Which is why I am going witht he spiral or rotational method in the buckeyes, as I can minimize the effect of my errors in the early years, and have several resources to reach out to for both advice and stock.
You are talking about an established breed with established breeders now. Before the discussion was a project, and my comment was that it would take the right people. Even more so with a project because of the variability and the lack of a defined standard. We argue about what is right wit a breed that is 100 years old. I am not saying it cannot be done. Just that it would take the right person. Personally, I would rater get tem right before I shared them. No one has the same vision.

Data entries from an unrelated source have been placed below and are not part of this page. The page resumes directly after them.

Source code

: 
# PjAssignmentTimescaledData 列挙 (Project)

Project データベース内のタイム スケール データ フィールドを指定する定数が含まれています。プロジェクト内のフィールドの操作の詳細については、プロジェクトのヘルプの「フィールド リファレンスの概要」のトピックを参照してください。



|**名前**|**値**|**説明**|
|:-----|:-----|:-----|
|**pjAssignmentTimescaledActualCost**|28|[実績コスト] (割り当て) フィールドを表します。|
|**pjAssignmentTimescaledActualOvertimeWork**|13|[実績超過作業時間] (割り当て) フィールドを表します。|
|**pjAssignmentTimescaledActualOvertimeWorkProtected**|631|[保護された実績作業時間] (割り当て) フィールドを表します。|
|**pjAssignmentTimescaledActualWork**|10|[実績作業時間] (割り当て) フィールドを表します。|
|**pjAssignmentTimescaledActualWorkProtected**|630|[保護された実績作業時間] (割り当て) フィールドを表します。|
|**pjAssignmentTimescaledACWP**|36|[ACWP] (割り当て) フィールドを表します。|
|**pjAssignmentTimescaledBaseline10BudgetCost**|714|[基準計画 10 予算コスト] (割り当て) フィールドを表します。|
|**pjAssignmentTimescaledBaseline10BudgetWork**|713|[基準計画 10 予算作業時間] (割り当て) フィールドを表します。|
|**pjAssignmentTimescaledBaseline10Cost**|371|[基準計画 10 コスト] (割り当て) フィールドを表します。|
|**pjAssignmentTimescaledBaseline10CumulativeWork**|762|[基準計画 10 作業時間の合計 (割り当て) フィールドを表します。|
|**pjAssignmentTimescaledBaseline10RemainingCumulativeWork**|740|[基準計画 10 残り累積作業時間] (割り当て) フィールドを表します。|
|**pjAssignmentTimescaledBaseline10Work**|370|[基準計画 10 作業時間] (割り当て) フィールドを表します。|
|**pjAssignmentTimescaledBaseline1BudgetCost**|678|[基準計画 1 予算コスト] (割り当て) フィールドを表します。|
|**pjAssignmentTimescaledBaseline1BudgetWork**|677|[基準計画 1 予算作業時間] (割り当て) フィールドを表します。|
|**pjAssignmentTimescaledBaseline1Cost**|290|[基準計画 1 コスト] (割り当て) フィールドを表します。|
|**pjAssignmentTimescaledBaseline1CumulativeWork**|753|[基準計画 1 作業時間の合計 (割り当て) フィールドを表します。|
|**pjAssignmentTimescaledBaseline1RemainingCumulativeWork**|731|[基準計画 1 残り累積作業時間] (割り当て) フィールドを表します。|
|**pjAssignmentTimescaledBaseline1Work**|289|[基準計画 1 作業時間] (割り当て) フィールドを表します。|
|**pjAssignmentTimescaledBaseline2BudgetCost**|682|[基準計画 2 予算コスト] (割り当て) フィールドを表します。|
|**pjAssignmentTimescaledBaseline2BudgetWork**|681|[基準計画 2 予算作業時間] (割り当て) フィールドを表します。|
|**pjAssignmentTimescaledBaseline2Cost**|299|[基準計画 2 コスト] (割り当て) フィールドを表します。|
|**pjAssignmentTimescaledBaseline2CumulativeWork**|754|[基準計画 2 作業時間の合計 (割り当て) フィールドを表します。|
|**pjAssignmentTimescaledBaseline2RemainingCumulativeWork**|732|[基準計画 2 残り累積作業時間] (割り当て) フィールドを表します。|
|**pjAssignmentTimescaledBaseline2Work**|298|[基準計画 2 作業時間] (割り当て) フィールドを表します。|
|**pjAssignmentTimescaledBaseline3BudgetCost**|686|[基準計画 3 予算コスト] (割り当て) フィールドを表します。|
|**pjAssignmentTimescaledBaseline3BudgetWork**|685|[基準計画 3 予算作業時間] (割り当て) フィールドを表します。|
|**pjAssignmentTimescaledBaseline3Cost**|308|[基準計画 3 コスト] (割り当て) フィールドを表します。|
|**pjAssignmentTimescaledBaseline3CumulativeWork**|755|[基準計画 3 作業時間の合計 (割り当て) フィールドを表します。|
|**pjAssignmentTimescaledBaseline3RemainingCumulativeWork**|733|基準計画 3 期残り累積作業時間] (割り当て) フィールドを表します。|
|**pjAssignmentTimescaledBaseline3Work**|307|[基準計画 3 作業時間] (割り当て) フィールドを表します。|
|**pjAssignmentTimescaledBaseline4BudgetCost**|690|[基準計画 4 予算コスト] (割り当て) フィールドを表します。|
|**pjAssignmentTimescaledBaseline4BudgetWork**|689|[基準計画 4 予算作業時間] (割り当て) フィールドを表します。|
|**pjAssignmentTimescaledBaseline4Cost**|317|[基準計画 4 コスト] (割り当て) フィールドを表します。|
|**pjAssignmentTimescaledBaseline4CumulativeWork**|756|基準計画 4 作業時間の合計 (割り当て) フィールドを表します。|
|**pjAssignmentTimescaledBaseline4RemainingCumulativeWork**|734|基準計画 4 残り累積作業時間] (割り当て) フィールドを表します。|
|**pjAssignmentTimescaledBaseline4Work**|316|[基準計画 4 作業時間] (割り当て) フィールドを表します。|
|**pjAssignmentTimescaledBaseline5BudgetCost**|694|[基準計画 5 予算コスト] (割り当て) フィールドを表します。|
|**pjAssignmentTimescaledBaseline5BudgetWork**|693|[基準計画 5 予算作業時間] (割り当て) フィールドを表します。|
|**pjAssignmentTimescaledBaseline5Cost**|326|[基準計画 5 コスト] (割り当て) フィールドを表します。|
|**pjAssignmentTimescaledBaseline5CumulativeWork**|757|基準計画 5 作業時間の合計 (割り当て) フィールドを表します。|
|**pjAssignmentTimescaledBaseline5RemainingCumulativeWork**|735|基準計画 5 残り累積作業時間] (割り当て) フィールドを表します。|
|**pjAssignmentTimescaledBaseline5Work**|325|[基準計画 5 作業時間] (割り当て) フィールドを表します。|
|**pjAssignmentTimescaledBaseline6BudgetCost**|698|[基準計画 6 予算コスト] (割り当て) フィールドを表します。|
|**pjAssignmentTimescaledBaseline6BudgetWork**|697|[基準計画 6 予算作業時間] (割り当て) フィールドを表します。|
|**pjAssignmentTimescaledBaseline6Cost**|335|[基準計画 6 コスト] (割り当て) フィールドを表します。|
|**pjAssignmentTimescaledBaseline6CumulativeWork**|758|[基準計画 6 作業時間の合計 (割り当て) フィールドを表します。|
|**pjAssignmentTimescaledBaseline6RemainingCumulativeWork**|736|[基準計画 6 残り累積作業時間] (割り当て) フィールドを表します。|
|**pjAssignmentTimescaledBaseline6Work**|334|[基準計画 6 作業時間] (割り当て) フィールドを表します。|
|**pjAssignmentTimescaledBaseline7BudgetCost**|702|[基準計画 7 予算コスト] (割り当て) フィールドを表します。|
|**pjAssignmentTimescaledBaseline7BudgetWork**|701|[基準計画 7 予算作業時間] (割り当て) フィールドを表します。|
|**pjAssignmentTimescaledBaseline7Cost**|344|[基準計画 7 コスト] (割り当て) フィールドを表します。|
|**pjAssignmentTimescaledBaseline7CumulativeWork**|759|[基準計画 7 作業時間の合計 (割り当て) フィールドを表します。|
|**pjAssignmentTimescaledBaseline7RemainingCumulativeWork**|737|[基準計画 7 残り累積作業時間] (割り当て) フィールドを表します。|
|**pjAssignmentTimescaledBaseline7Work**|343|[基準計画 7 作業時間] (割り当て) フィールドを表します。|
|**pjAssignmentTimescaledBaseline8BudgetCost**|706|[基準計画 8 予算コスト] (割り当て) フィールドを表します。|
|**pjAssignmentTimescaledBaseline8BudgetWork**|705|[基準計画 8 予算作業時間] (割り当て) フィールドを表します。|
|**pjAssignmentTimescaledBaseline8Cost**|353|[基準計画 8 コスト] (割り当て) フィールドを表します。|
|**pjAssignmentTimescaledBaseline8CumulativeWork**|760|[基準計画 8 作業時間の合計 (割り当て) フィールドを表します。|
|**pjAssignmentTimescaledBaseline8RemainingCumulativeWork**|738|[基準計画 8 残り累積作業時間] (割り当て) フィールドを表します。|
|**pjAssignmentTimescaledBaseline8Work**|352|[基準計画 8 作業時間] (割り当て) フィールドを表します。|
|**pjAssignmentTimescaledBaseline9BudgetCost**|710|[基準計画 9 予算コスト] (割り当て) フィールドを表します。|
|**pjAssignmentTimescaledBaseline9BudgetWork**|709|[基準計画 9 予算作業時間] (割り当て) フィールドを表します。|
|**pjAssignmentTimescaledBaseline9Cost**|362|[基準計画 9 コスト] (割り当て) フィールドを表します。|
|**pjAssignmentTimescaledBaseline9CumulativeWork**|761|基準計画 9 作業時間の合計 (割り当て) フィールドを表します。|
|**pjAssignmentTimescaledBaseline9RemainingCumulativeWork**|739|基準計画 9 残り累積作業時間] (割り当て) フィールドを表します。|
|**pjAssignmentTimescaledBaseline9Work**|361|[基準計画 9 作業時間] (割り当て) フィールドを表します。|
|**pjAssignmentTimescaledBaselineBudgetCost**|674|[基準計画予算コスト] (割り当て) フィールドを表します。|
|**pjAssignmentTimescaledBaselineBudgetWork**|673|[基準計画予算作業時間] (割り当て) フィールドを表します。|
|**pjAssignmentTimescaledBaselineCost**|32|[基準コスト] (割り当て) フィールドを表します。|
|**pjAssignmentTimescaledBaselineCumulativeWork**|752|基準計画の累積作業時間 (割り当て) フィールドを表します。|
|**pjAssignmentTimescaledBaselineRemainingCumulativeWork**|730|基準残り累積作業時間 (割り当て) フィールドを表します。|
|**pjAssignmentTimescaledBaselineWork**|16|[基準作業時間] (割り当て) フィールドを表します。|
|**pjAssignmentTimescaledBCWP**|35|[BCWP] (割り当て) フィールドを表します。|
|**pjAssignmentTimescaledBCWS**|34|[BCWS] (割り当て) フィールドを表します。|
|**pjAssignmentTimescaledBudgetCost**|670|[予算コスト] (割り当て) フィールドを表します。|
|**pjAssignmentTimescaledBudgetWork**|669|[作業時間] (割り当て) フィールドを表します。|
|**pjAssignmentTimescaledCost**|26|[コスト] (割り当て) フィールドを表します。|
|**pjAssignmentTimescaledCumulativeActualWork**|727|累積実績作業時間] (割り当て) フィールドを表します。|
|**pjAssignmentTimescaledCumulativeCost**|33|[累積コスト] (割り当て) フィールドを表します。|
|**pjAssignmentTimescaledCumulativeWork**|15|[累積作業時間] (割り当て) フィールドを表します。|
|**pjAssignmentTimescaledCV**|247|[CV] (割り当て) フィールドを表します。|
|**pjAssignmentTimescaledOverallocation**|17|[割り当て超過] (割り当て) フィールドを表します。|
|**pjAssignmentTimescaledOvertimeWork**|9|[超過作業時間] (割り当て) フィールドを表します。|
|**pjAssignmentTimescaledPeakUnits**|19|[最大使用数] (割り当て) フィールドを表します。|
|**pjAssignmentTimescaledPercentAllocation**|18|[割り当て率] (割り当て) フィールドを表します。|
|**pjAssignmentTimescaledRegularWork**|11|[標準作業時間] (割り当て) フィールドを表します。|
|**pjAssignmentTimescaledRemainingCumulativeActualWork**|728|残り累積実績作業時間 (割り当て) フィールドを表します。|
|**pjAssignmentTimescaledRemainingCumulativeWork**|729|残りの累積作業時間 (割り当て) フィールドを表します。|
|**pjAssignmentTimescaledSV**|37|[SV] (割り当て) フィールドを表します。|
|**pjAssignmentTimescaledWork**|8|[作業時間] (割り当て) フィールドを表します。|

Personally, I would rather go my own way. If I had Buckeyes, a breed tat is in good shape for now, I would purchase a pullet or two when I felt like needed it. Who had the birds that had what I needed, would be who I was calling. That is all the interconnectivity that I would want or need.

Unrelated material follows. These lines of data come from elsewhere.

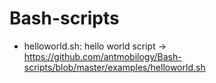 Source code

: # Bash-scripts

- helloworld.sh: hello world script -> https://github.com/antmobilogy/Bash-scripts/blob/master/examples/helloworld.sh
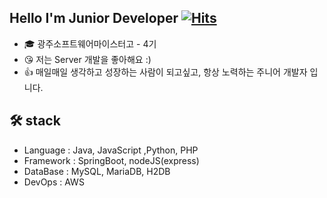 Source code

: ## Hello I'm Junior Developer [![Hits](https://hits.seeyoufarm.com/api/count/incr/badge.svg?url=https%3A%2F%2Fgithub.com%2Fsiwony&count_bg=%2379C83D&title_bg=%23555555&icon=&icon_color=%23E7E7E7&title=hits&edge_flat=false)](https://hits.seeyoufarm.com)

 - 🎓 광주소프트웨어마이스터고 - 4기
 - 😘 저는 Server 개발을 좋아해요 :)
 - 👍 매일매일 생각하고 성장하는 사람이 되고싶고, 항상 노력하는 주니어 개발자 입니다.

## 🛠 stack  
 * Language : Java, JavaScript ,Python, PHP   
 * Framework : SpringBoot, nodeJS(express)  
 * DataBase : MySQL, MariaDB, H2DB  
 * DevOps : AWS
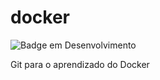 # docker

![Badge em Desenvolvimento](http://img.shields.io/static/v1?label=STATUS&message=EM%20DESENVOLVIMENTO&color=GREEN&style=for-the-badge)

Git para o aprendizado do Docker


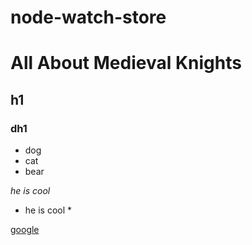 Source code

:# node-watch-store


# All About Medieval Knights

## h1
### dh1

* dog
* cat
* bear


*he is cool*
* he is cool *


[google](https://google.com)
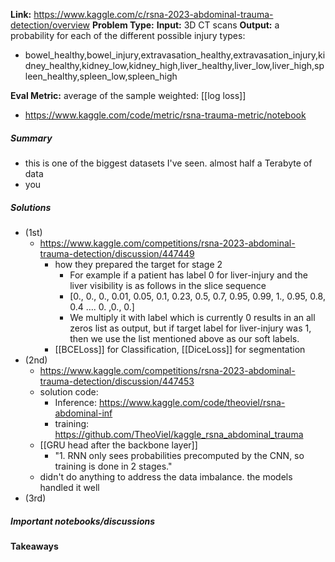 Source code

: **Link:** https://www.kaggle.com/c/rsna-2023-abdominal-trauma-detection/overview
**Problem Type:** 
**Input:** 3D CT scans
**Output:** a probability for each of the different possible injury types:
- bowel_healthy,bowel_injury,extravasation_healthy,extravasation_injury,kidney_healthy,kidney_low,kidney_high,liver_healthy,liver_low,liver_high,spleen_healthy,spleen_low,spleen_high

**Eval Metric:** 
average of the sample weighted: [[log loss]]
- https://www.kaggle.com/code/metric/rsna-trauma-metric/notebook
##### Summary
- this is one of the biggest datasets I've seen. almost half a Terabyte of data
- you 

##### Solutions
- (1st)
	- https://www.kaggle.com/competitions/rsna-2023-abdominal-trauma-detection/discussion/447449
		- how they prepared the target for stage 2
			- For example if a patient has label 0 for liver-injury and the liver visibility is as follows in the slice sequence
			- [0., 0., 0., 0.01, 0.05, 0.1, 0.23, 0.5, 0.7, 0.95, 0.99, 1., 0.95, 0.8, 0.4 …. 0. ,0., 0.]
			- We multiply it with label which is currently 0 results in an all zeros list as output, but if target label for liver-injury was 1, then we use the list mentioned above as our soft labels.
		- [[BCELoss]] for Classification, [[DiceLoss]] for segmentation
- (2nd)
	- https://www.kaggle.com/competitions/rsna-2023-abdominal-trauma-detection/discussion/447453
	- solution code:
		- Inference: https://www.kaggle.com/code/theoviel/rsna-abdominal-inf
		- training: https://github.com/TheoViel/kaggle_rsna_abdominal_trauma
	- [[GRU head after the backbone layer]]
		- "1. RNN only sees probabilities precomputed by the CNN, so training is done in 2 stages."
	- didn't do anything to address the data imbalance. the models handled it well
- (3rd)

##### Important notebooks/discussions

#### Takeaways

I am not saying you are wrong, just my opinion on the topic. I will go down my own path.

When everyone goes the same way, everyone goes the wrong way.

*** You guys forgive my posts, and their errors. My issue messes with me a bit and it shows. I was never sharp, but even less sharp now. ***
 
This is for rural people with no close neighbors.

http://www.tractorsupply.com/en/sto...0005&cm_mmc=Affiliates-_-Linkshare-_-Link-_-1

The crystals they sell separately. Put your pets up for the night. One spoon in a tuna can with coke. Leave by coop. Will work almost immediately. If not used by morning dispose of. Then let your animals out. This is for people who can't trap or shoot. I haven't used it but heresay only.
 
Last edited:
Thank you. Got the site bookmarked.
celebrate.gif
I have and do love reading the old books. The only warning is to keep it in perspective. We know more we did, on many topics. We have also forgot more than we should have. It takes time to start deciding for yourself which is which.

What I appreciate the most about the oldest material is the perspective and the emphasis.
 
Quote: Of course we all get to choose . . . .

THe horses that I mentioned were not an espatblished breed yet-- rather it was a new breed and it now blows away the competiition--- they used stricter stallion selection methods and prevented non- approved stallions from breeding. They have ranked as the No1 sport horse in the world for many years now.
 
I have and do love reading the old books. The only warning is to keep it in perspective. We know more we did, on many topics. We have also forgot more than we should have. It takes time to start deciding for yourself which is which.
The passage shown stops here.